Na recent conversation with an esteemed friend, an enterprising, successful business man, I expressed an ardent, long-cherished wish, that there might be given to the public, correct information concerning the personal appearance of Abraham Lincoln.

"What difference does it make," inquired my friend, "whether he was gawky, awkward and homely, as is generally believed, or of superior physical construction, rare grace of movement and great beauty, as you so confidently claim? We know what he said and what he accomplished, why should we care to know how he looked and acted?"

Without seeming to notice this remark, and with an apology for the abrupt digression, I said: “Did I ever tell you that during all the years of my residence in Washington, there was on one of the panels of the rotunda in the Capitol, a magnificent picture of 'De Soto Discovering the Mississippi' with the Stars and Stripes floating over his head?"

"Is it possible?" exclaimed my friend in great astonishment. "The American flag in the picture of an event that occurred more than two hundred years before there was an American flag! Why was such a caricature permitted to disfigure the wall of that beautiful room?"

"Why not," I answered, "what difference does it make? We know that De Soto, the Spanish explorer, did discover the Mississippi in 1541, but why should we care what flag appears in a picture commemorating that event!"
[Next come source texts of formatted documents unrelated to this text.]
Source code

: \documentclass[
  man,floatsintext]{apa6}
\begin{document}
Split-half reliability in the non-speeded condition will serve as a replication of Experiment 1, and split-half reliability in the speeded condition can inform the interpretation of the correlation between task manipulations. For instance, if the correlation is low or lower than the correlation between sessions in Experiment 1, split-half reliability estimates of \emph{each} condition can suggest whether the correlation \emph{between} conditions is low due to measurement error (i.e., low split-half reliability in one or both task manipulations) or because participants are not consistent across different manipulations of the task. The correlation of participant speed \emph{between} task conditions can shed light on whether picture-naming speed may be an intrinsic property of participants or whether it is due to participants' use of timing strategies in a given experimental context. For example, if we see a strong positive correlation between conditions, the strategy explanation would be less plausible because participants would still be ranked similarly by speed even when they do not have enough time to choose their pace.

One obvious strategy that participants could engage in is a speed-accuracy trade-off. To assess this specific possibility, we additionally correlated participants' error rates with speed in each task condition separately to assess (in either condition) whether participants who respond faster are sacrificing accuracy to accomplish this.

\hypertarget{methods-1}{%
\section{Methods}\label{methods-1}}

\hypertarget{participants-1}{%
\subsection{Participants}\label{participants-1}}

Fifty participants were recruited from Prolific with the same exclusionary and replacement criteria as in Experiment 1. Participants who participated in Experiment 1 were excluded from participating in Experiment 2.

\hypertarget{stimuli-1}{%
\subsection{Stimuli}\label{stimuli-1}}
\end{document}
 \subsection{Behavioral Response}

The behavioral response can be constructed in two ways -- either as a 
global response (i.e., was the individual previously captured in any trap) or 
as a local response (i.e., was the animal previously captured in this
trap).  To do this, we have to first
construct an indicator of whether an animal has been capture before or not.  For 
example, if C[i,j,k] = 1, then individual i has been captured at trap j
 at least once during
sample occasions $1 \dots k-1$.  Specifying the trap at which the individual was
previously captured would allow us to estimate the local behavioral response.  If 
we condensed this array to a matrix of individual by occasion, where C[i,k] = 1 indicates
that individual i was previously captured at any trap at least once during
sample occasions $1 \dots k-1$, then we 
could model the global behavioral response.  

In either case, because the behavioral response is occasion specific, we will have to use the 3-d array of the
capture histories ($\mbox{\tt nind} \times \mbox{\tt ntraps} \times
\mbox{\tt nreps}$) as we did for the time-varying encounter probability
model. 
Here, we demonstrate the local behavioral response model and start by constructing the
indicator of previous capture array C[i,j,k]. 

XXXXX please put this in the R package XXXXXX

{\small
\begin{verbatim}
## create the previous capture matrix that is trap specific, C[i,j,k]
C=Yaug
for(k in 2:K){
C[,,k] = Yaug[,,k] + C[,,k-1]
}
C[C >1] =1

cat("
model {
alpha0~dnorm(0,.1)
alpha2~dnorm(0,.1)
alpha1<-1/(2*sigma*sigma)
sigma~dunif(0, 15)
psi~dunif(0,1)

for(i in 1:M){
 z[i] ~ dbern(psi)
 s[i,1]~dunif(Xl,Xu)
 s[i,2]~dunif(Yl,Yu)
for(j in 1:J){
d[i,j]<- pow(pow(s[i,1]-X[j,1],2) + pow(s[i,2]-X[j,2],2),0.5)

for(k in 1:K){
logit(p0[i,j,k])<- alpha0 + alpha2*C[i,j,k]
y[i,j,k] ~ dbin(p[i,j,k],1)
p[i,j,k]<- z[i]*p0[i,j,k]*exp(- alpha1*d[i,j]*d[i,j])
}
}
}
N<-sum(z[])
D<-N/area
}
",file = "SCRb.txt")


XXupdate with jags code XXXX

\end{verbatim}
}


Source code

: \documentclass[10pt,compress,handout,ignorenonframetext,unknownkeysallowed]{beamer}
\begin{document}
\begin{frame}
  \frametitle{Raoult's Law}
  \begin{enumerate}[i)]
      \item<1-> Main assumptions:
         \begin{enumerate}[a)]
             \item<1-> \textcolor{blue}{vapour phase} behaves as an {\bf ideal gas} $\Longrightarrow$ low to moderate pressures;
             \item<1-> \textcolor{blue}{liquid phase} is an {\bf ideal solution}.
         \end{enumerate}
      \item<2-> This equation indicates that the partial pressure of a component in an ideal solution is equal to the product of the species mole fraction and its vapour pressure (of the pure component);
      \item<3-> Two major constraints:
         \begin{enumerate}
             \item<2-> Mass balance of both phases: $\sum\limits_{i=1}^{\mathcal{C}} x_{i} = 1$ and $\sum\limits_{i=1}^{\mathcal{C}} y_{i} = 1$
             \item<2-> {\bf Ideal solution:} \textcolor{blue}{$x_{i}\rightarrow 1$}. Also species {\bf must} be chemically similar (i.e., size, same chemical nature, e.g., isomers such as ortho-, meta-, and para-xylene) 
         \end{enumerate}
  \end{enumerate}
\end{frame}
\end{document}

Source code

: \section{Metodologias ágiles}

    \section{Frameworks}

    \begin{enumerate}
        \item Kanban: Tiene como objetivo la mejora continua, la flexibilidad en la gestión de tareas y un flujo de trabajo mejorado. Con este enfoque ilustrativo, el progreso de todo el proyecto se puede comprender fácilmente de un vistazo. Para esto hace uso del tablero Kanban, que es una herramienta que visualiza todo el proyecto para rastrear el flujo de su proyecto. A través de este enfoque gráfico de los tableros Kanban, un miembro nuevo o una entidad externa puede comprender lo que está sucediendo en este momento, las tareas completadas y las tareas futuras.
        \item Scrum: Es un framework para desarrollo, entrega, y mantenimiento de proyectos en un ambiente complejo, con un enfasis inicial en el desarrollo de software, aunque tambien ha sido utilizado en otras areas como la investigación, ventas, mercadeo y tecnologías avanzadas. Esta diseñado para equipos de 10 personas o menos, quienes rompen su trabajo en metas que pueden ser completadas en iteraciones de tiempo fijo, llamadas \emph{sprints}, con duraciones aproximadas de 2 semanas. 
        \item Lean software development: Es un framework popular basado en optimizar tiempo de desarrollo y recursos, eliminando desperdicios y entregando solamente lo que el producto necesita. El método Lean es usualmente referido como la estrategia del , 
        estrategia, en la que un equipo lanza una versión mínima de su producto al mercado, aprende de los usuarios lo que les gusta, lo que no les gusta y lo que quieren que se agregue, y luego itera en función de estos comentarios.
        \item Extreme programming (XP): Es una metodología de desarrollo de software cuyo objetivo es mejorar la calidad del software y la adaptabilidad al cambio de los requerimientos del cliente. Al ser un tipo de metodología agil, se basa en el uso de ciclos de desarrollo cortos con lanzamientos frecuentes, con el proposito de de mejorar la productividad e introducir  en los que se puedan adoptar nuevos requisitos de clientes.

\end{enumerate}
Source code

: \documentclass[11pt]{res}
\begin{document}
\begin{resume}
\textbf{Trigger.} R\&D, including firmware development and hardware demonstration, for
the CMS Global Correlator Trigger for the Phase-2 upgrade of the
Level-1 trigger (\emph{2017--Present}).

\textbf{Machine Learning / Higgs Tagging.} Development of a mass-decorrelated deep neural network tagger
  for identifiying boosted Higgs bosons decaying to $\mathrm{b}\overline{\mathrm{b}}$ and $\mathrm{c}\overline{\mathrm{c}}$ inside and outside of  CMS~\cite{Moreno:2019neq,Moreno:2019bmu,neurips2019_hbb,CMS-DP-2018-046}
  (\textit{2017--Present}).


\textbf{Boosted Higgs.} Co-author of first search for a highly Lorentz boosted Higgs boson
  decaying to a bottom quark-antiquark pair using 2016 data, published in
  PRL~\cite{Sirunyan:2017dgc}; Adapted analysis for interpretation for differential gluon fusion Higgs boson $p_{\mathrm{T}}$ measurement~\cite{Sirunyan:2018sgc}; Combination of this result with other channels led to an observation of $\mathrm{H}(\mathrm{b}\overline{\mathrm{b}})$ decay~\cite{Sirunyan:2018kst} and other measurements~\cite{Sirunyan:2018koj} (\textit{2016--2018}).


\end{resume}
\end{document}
"We should care," was the answer, "for a historical picture should be true to the facts."

"It certainly should," I replied, "and the picture of the

personal appearance of Abraham Lincoln as he is seen in the public mind should also be true to the facts, and that picture as now seen by the world is shockingly false. The De Soto picture as first painted was during later years made historically truthful by the appearance of the Spanish flag where the stars and stripes had been."

At this point my friend and I came into perfect accord and he has since been enthusiastic in his desire and effort to cause the public to understand that between the inner and the outer Abraham Lincoln there was complete harmony; that the spirit and character which for half a century have been the admiration of the world were not more beautiful and pleasing than were his physical construction and appearance.

To the work of showing that such was the case, I am devoting the succeeding pages of this chapter. My own personal observations of Mr. Lincoln's appearance and bearing will be given in connection with statements of persons who were for years closely associated with him, and from the testimony of art as interpreted by some of the most competent experts. This, it is hoped, will introduce to the reader Abraham Lincoln, as he actually looked and acted.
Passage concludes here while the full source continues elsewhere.